Die Comicromane rund um Penny Pepper und ihre Ermittlungen sind witzig, quirlig, chaotisch und detektivisch stark! Hier kann Lisa Hänsch aber ihr Können nicht zeigen, klar hat sie ja nur auf dem Cover und dem Tonträger Platz für ihre witzigen Zeichnungen, aber nicht für die ganzen Detektivmerkkästen, Ermittlerlisten und witzigen Begriffserklärungen. All das muss Luisa Wietzorek mit einer szenischen Lesung ins Gehör bringen und das schafft sie auch, mit vollem Einsatz! Sie ist eine echte Stimmakrobatin, die die Pointen perfekt setzt und herrlich böse und schurkig klingen kann, wenn Penny und Co. wieder auf dubiose Gestalten treffen oder selbst einen raffinierten Plan aushecken. Allerdings stiehlt ihr Pennys eigenwilliges, ständig falsch dazwischen plapperndes Diktiergerät regelmäßig die Show – ach so, ja, dieses quäkige Teil spricht sie natürlich auch selbst! Durch die Geräuschkulisse merkt man eigentlich gar nicht, dass man kein Hörspiel hört, immerhin fühlt man sich bisweilen, als würde man selbst mitten auf dem Weihnachtsmarkt stehen. Dieses Diktiergerät ist einfach der Knaller und ebenso ein running gag, wie Idas Essensfantasien oder die zahnfreundlichen Überraschungen von Mama Pepper oder die Aktionen von der besten Oma der Welt! Denn Oma lässt sich auch dieses mal wieder so einiges einfallen, um die himmelschreienden Ungerechtigkeiten auszugleichen, denen Penny regelmäßig zum Opfer fällt. Ja liebe Zuhörer, anderen Kindern widerfahren solche Unglücke durch Eltern, die einfach keinen Plan haben, sondern einfach nur das Beste für ihre Kinder wollen, ebenso wie Euch! Ulrike Rylance kennt sich einfach in der schweren Welt der Kinder aus, ich bin sicher, dass sie so einige Sprüche ihrer eigenen Töchter in petto hat, die sie gerne beim Schreiben einfließen lässt.

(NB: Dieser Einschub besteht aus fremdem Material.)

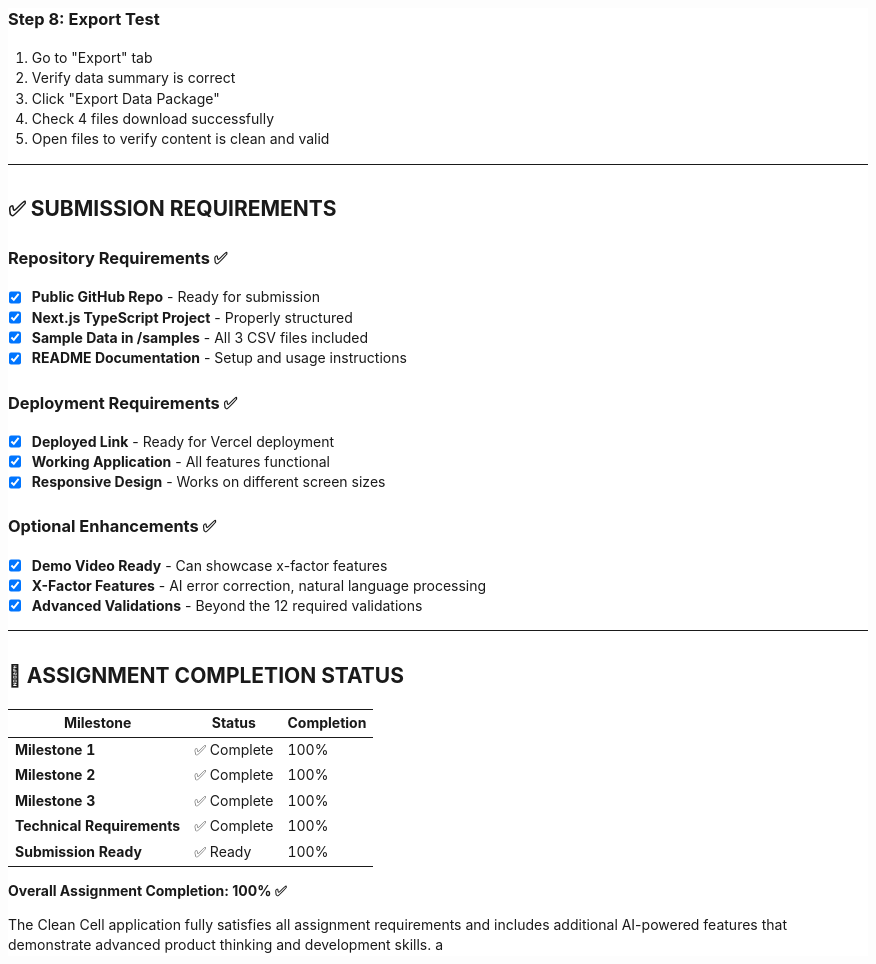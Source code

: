 ### **Step 8: Export Test**
1. Go to "Export" tab
2. Verify data summary is correct
3. Click "Export Data Package"
4. Check 4 files download successfully
5. Open files to verify content is clean and valid

---

## ✅ **SUBMISSION REQUIREMENTS**

### **Repository Requirements** ✅
- [x] **Public GitHub Repo** - Ready for submission
- [x] **Next.js TypeScript Project** - Properly structured
- [x] **Sample Data in /samples** - All 3 CSV files included
- [x] **README Documentation** - Setup and usage instructions

### **Deployment Requirements** ✅
- [x] **Deployed Link** - Ready for Vercel deployment
- [x] **Working Application** - All features functional
- [x] **Responsive Design** - Works on different screen sizes

### **Optional Enhancements** ✅
- [x] **Demo Video Ready** - Can showcase x-factor features
- [x] **X-Factor Features** - AI error correction, natural language processing
- [x] **Advanced Validations** - Beyond the 12 required validations

---

## 🎯 **ASSIGNMENT COMPLETION STATUS**

| Milestone | Status | Completion |
|-----------|--------|------------|
| **Milestone 1** | ✅ Complete | 100% |
| **Milestone 2** | ✅ Complete | 100% |
| **Milestone 3** | ✅ Complete | 100% |
| **Technical Requirements** | ✅ Complete | 100% |
| **Submission Ready** | ✅ Ready | 100% |

**Overall Assignment Completion: 100% ✅**

The Clean Cell application fully satisfies all assignment requirements and includes additional AI-powered features that demonstrate advanced product thinking and development skills.
a
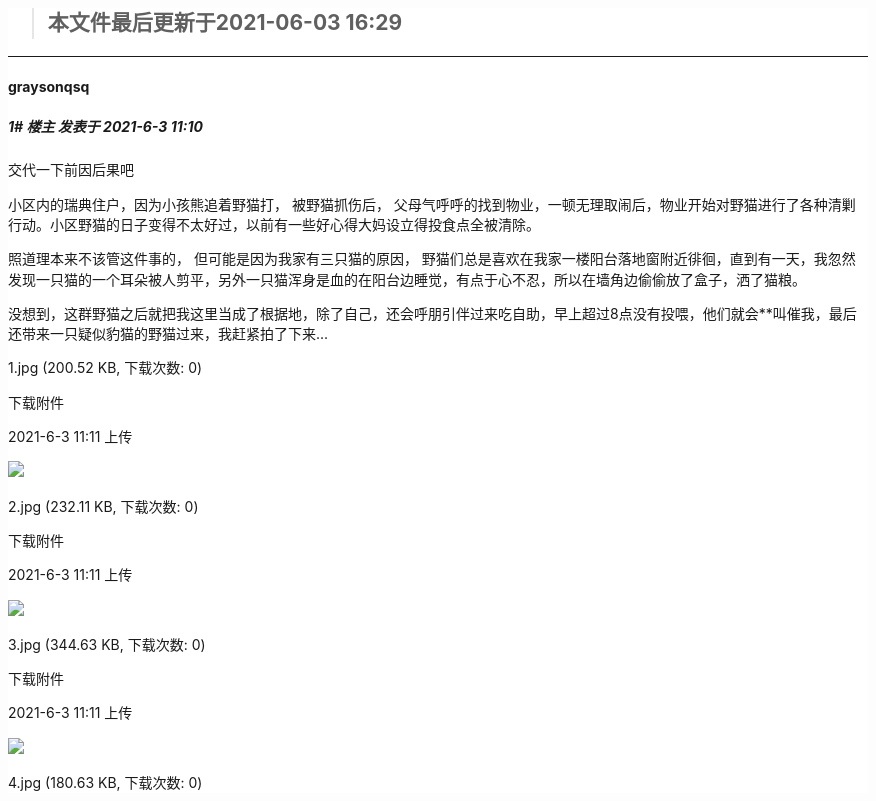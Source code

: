 > ## **本文件最后更新于2021-06-03 16:29** 



*****

####  graysonqsq  
##### 1#       楼主       发表于 2021-6-3 11:10


交代一下前因后果吧


小区内的瑞典住户，因为小孩熊追着野猫打， 被野猫抓伤后， 父母气呼呼的找到物业，一顿无理取闹后，物业开始对野猫进行了各种清剿行动。小区野猫的日子变得不太好过，以前有一些好心得大妈设立得投食点全被清除。


照道理本来不该管这件事的， 但可能是因为我家有三只猫的原因， 野猫们总是喜欢在我家一楼阳台落地窗附近徘徊，直到有一天，我忽然发现一只猫的一个耳朵被人剪平，另外一只猫浑身是血的在阳台边睡觉，有点于心不忍，所以在墙角边偷偷放了盒子，洒了猫粮。


没想到，这群野猫之后就把我这里当成了根据地，除了自己，还会呼朋引伴过来吃自助，早上超过8点没有投喂，他们就会**叫催我，最后还带来一只疑似豹猫的野猫过来，我赶紧拍了下来...


1.jpg
(200.52 KB, 下载次数: 0)


下载附件


2021-6-3 11:11 上传


<img src="https://img.saraba1st.com/forum/202106/03/111104u46z0dpr2pp4o66k.jpg" referrerpolicy="no-referrer">


2.jpg
(232.11 KB, 下载次数: 0)


下载附件


2021-6-3 11:11 上传


<img src="https://img.saraba1st.com/forum/202106/03/111105ybvrmenrqf4tpm4p.jpg" referrerpolicy="no-referrer">


3.jpg
(344.63 KB, 下载次数: 0)


下载附件


2021-6-3 11:11 上传


<img src="https://img.saraba1st.com/forum/202106/03/111105vb9brijh6ry9r6i9.jpg" referrerpolicy="no-referrer">


4.jpg
(180.63 KB, 下载次数: 0)
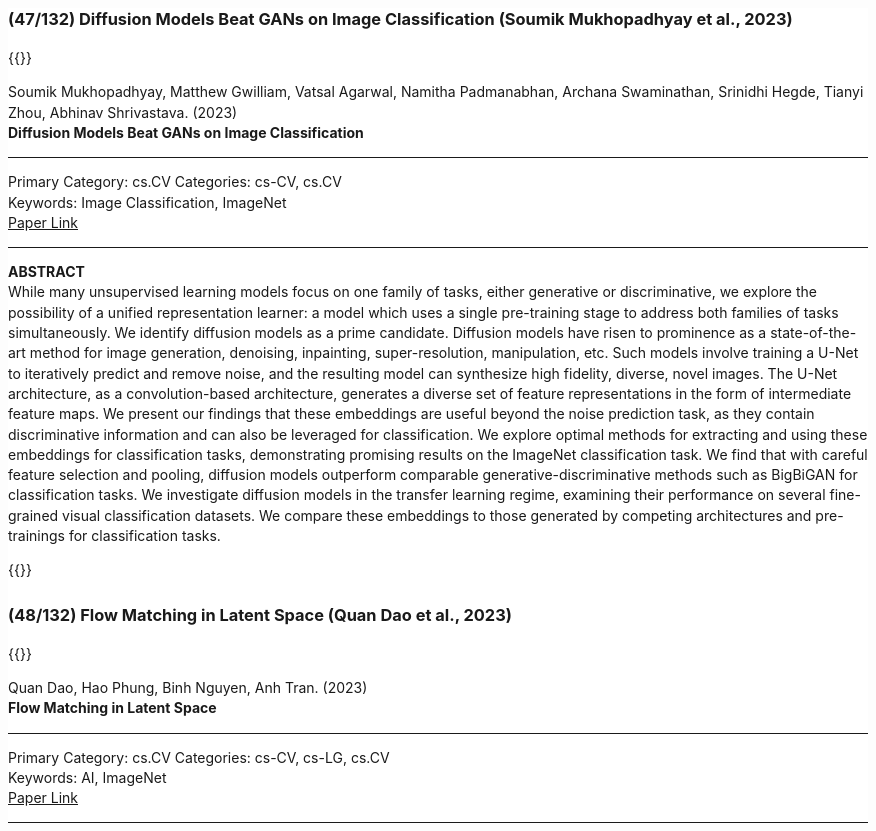 ### (47/132) Diffusion Models Beat GANs on Image Classification (Soumik Mukhopadhyay et al., 2023)

{{<citation>}}

Soumik Mukhopadhyay, Matthew Gwilliam, Vatsal Agarwal, Namitha Padmanabhan, Archana Swaminathan, Srinidhi Hegde, Tianyi Zhou, Abhinav Shrivastava. (2023)  
**Diffusion Models Beat GANs on Image Classification**  

---
Primary Category: cs.CV
Categories: cs-CV, cs.CV  
Keywords: Image Classification, ImageNet  
[Paper Link](http://arxiv.org/abs/2307.08702v1)  

---


**ABSTRACT**  
While many unsupervised learning models focus on one family of tasks, either generative or discriminative, we explore the possibility of a unified representation learner: a model which uses a single pre-training stage to address both families of tasks simultaneously. We identify diffusion models as a prime candidate. Diffusion models have risen to prominence as a state-of-the-art method for image generation, denoising, inpainting, super-resolution, manipulation, etc. Such models involve training a U-Net to iteratively predict and remove noise, and the resulting model can synthesize high fidelity, diverse, novel images. The U-Net architecture, as a convolution-based architecture, generates a diverse set of feature representations in the form of intermediate feature maps. We present our findings that these embeddings are useful beyond the noise prediction task, as they contain discriminative information and can also be leveraged for classification. We explore optimal methods for extracting and using these embeddings for classification tasks, demonstrating promising results on the ImageNet classification task. We find that with careful feature selection and pooling, diffusion models outperform comparable generative-discriminative methods such as BigBiGAN for classification tasks. We investigate diffusion models in the transfer learning regime, examining their performance on several fine-grained visual classification datasets. We compare these embeddings to those generated by competing architectures and pre-trainings for classification tasks.

{{</citation>}}


### (48/132) Flow Matching in Latent Space (Quan Dao et al., 2023)

{{<citation>}}

Quan Dao, Hao Phung, Binh Nguyen, Anh Tran. (2023)  
**Flow Matching in Latent Space**  

---
Primary Category: cs.CV
Categories: cs-CV, cs-LG, cs.CV  
Keywords: AI, ImageNet  
[Paper Link](http://arxiv.org/abs/2307.08698v1)  

---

Daher weiß sie auch, welche Begriffe Kinder kennen und welche nicht. Die unbekannten Ermittlerfachbegriffe u.ä. erklärt sie daher immer ebenso witzig wie kindgerecht. Auch könnte ich mich immer über die Namenskreationen wegschmeißen, die ihr immer wieder einfallen, dieses Mal in Gestalt der Dame im Umweltamt. Natürlich schaffen es Penny, Ida, Flora und Marie auch diese Fälle aufzuklären und einem glücklichen Weihnachtsfest steht nichts mehr im Wege. Tatsächlich ist Blitzmerkerin Penny selbst erstaunt, dass sie vor lauter Ermittlungen einige Anzeichen für die besten Überraschungen des Jahres völlig übersehen hat!

Sehr witzig und voller überraschender Einfälle, können sich nicht nur die Kinder, sondern auch die Eltern bei dieser Verbrecherjagd bestens amüsieren! Dabei kann man auch super in Weihnachtsstimmung kommen, selbst wenn sich die eigene Region gerade im lokalen Lockdown befindet.